Зенон. Античный бюст
Апории Зенона показывают: наши рассуждения зависят от того, какими правилами мы руководствуемся, на какие аксиомы – истины, которые не можем или не желаем доказать, – опираемся. (Это особенно наглядно проявляется при пользовании компьютерами, выдающими сведения, которые в них вложены программистами.)
У пифагорейцев совмещалось два, казалось бы, противоположных взгляда на природу: стремление выразить все сущее мерой и числом, математическими соотношениями и – мистическое отношение к числам, представляемым как божественные символы.
Но понять их, а также восточных мыслителей, которые первыми развивали такие взгляды, нетрудно. Представим себе изумление и восхищение тех, кто вдруг понял, что движение небесных тел подчиняется математическим законам, что различные пропорции можно выразить числами, что с помощью символов математики удается делать расчеты, позволяющие возводить разнообразные сооружения…
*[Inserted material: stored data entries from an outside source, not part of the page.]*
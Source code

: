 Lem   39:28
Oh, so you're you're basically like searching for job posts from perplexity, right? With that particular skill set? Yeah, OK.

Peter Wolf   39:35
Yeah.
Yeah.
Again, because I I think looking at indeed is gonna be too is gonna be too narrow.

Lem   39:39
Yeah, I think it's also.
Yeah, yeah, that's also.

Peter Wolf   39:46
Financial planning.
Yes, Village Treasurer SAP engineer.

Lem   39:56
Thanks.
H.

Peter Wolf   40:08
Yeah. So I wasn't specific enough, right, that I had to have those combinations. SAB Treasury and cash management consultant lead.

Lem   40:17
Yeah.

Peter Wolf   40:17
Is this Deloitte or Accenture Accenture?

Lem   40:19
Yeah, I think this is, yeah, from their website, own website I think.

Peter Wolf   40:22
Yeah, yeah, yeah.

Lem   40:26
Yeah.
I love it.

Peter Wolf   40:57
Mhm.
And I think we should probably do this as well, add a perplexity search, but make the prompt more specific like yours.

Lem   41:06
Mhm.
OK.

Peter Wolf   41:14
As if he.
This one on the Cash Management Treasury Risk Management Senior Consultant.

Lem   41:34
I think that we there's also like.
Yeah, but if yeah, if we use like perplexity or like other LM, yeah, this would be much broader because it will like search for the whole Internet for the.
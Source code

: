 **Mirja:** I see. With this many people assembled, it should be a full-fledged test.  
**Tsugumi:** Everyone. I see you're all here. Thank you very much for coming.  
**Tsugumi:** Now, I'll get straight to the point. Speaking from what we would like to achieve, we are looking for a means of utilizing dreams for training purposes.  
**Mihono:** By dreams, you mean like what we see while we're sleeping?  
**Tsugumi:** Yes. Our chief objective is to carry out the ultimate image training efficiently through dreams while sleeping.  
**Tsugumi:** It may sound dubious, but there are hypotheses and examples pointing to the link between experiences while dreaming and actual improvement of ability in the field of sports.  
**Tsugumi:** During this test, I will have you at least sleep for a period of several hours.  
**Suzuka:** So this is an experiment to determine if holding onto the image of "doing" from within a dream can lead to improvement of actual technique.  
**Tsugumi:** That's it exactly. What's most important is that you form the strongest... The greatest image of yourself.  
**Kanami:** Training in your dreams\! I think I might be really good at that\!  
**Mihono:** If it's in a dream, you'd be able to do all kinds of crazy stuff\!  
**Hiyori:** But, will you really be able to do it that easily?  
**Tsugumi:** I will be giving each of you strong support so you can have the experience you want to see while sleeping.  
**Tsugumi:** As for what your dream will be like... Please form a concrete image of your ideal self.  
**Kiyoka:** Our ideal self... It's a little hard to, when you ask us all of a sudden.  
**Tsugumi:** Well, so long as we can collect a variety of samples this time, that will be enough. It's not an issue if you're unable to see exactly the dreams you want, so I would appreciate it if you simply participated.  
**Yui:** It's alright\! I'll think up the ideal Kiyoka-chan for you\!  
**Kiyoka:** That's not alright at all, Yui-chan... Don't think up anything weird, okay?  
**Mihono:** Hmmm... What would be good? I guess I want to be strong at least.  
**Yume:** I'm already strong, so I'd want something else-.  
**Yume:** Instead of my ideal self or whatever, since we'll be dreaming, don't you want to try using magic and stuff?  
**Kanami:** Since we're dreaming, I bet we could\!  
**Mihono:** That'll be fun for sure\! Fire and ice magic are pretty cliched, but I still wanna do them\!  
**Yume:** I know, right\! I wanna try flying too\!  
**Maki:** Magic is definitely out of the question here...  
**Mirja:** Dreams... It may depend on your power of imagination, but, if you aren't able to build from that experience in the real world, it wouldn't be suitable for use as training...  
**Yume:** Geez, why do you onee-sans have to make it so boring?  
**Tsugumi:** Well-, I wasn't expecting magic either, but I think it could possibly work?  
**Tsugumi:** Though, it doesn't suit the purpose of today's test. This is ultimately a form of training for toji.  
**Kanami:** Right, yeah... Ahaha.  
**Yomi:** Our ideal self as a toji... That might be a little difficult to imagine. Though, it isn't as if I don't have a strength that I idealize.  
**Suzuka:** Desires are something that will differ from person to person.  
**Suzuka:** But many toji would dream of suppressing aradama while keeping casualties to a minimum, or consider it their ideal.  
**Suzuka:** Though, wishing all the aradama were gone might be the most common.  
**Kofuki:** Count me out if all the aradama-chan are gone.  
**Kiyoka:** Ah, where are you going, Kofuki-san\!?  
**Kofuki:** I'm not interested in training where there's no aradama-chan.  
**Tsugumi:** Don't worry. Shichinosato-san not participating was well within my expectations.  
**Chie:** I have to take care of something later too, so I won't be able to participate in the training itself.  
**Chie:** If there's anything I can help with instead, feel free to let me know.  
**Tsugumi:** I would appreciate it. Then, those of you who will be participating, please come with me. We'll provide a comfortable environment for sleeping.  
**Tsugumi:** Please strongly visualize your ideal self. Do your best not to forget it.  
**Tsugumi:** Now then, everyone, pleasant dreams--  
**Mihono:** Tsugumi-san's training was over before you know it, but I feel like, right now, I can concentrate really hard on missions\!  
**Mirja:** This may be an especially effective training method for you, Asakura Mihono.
Пифагорейцы помимо математики и астрономии занимались теорией музыки и медициной, везде стремясь находить воплощение гармонии Мироздания. Они придумали десять пар «бинарных оппозиций» (двойных противоположностей): конечное – бесконечное, нечетное – четное, правое – левое, мужское – женское, единственное – множественное, покоящееся – движущееся, прямое – кривое, свет – тьма, доброе – злое, квадратное – продолговатое.
Число 10 считалось мистическим, ибо представляет сумму первых четырех чисел: 1, 2, 3, 4. Весь мир был выражен, по их воззрениям, сочетанием чистых чисел.
Однако со временем все очевиднее становилось, что природа не укладывается в столь жестко определенные рамки. Уже после смерти Пифагора это доказало открытие иррациональных чисел. Оказалось, что отношение длины стороны квадрата к его диагонали не может быть целым или дробным числом. Нетрудно написать √ 2, но такого числа нет в действительности, оно – иррациональное.
Так пифагорейской школе, исчерпавшей свои возможности и клонившейся к упадку, был нанесен смертельный удар все той же обожествляемой ею математикой. Однако научное наследство, оставленное ими, было значительным.
«Школа Пифагора, – писал Джон Бернал, – знаменовала собой начало разветвления в развитии греческой науки – как в теории, так и на практике. От этой школы ведут свое происхождение две совершенно различные формы мышления. Наиболее абстрактные и логические стороны учения были восприняты Парменидом и, смешавшись со значительным количеством мистицизма, стали основой идеализма Платона. В противоположном направлении развития теория чисел Пифагора обрела материалистическое содержание в атомистической теории Левкиппа из Милета (475 г. до н. э.) и Демокрита из Абдер (420 г. до н. э.).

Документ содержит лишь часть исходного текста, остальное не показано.